**** SUPPLIED ENTRIES

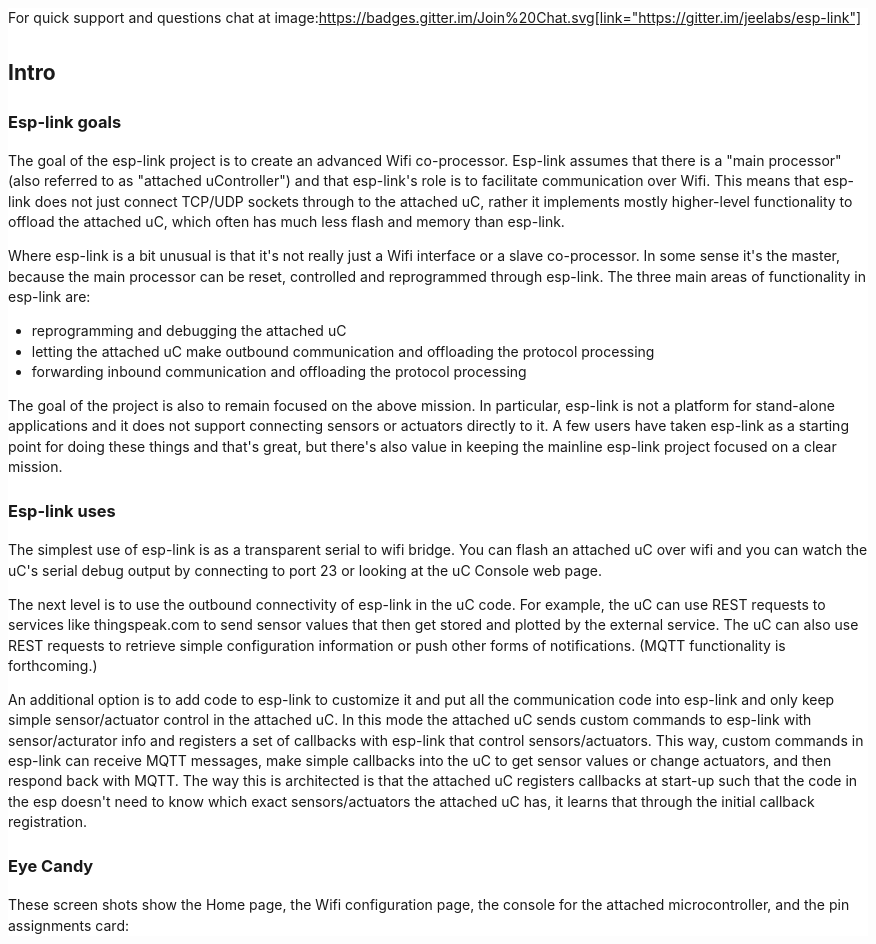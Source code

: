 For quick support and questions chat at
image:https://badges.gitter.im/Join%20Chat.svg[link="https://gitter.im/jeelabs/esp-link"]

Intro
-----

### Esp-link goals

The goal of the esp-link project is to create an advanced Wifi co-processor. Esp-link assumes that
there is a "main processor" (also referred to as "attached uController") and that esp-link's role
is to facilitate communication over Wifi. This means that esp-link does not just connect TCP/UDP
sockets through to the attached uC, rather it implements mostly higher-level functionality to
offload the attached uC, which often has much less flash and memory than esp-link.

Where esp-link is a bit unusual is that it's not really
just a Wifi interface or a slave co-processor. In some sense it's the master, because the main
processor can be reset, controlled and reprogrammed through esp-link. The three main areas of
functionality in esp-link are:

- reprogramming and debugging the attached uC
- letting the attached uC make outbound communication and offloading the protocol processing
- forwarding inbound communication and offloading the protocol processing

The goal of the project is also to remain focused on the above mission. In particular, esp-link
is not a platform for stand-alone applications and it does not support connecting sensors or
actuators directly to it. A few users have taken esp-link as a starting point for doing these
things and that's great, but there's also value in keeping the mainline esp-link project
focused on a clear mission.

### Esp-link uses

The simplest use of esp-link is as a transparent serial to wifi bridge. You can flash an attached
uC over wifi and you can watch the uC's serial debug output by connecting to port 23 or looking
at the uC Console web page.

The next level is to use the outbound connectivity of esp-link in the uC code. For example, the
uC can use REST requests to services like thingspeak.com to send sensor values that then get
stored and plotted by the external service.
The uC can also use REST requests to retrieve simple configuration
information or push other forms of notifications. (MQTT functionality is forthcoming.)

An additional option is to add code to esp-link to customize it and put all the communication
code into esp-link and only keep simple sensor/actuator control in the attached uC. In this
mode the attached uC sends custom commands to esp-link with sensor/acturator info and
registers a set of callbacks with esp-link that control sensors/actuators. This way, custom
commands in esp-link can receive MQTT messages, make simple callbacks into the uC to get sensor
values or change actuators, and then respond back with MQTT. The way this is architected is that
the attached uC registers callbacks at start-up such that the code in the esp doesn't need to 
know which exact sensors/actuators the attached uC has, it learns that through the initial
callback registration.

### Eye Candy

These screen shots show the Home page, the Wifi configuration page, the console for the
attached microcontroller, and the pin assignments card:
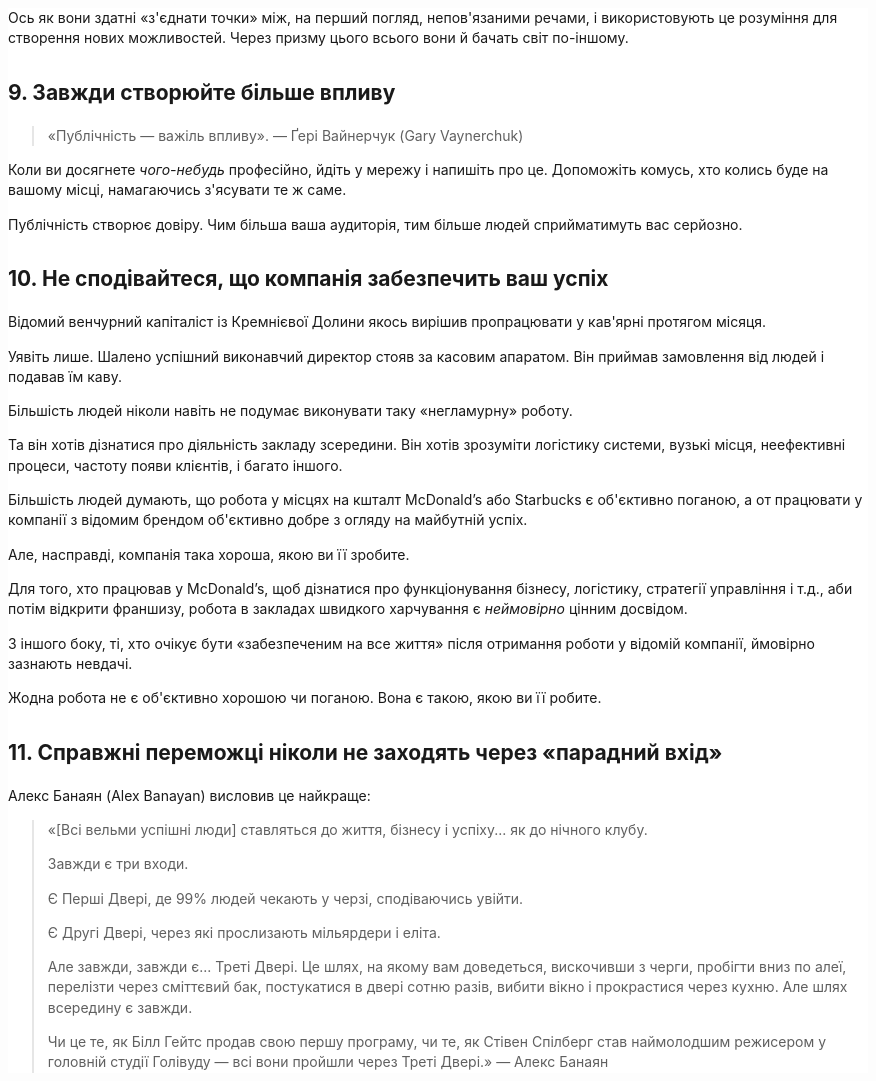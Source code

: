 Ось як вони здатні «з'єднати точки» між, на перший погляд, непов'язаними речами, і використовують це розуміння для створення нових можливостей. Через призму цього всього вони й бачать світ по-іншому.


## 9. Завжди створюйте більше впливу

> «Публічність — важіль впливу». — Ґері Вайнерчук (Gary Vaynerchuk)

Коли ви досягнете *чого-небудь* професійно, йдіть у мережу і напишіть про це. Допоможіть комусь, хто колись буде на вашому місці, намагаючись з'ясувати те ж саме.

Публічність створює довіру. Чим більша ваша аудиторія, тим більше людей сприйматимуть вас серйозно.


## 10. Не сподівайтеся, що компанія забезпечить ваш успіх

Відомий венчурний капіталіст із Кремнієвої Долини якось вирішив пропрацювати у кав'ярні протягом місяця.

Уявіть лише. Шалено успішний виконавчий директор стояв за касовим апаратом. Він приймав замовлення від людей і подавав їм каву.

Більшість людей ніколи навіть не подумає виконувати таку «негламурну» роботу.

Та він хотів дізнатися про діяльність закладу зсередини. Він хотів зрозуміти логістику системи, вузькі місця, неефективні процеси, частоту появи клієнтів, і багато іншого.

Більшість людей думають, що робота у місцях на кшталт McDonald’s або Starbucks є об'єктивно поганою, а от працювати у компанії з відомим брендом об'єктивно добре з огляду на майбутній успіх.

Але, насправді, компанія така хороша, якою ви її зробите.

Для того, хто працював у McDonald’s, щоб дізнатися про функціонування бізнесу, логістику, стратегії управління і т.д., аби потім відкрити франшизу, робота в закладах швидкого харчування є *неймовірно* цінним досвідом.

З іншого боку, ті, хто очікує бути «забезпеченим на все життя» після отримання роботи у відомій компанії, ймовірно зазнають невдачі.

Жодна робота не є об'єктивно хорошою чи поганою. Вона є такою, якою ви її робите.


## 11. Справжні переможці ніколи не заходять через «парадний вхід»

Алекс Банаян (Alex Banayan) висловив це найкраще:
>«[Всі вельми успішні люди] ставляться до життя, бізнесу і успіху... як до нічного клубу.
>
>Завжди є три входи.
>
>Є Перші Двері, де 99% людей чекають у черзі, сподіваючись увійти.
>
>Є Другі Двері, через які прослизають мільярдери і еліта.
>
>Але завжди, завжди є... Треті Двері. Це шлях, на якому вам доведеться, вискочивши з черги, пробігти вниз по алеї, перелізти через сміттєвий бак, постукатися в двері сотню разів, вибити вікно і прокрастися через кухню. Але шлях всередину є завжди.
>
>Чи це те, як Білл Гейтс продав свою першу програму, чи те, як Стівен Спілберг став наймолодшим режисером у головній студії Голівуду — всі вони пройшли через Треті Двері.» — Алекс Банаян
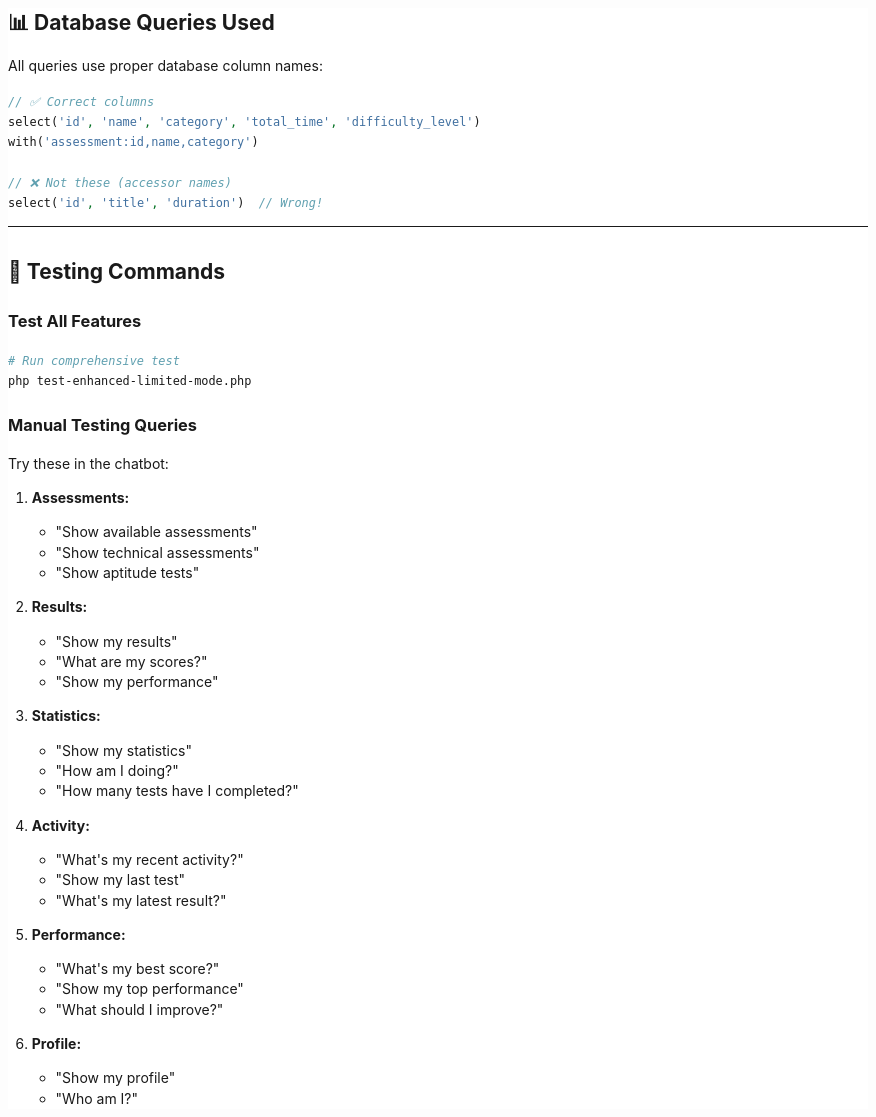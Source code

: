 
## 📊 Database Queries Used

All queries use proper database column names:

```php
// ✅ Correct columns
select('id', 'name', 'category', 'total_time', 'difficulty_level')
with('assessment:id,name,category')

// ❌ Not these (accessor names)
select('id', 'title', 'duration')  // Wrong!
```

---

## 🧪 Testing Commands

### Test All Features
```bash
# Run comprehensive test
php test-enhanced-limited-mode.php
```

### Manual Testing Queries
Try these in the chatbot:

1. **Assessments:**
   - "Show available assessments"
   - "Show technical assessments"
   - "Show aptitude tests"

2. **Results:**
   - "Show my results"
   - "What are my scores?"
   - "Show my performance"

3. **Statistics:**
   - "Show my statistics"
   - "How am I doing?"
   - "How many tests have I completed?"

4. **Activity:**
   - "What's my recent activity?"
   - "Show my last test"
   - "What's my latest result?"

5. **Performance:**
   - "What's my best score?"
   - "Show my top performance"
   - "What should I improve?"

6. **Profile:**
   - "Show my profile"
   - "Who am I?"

********

Check each line of the data above for the word "компанія" and copy the ones where it is found.

## 10. Не сподівайтеся, що компанія забезпечить ваш успіх
Але, насправді, компанія така хороша, якою ви її зробите.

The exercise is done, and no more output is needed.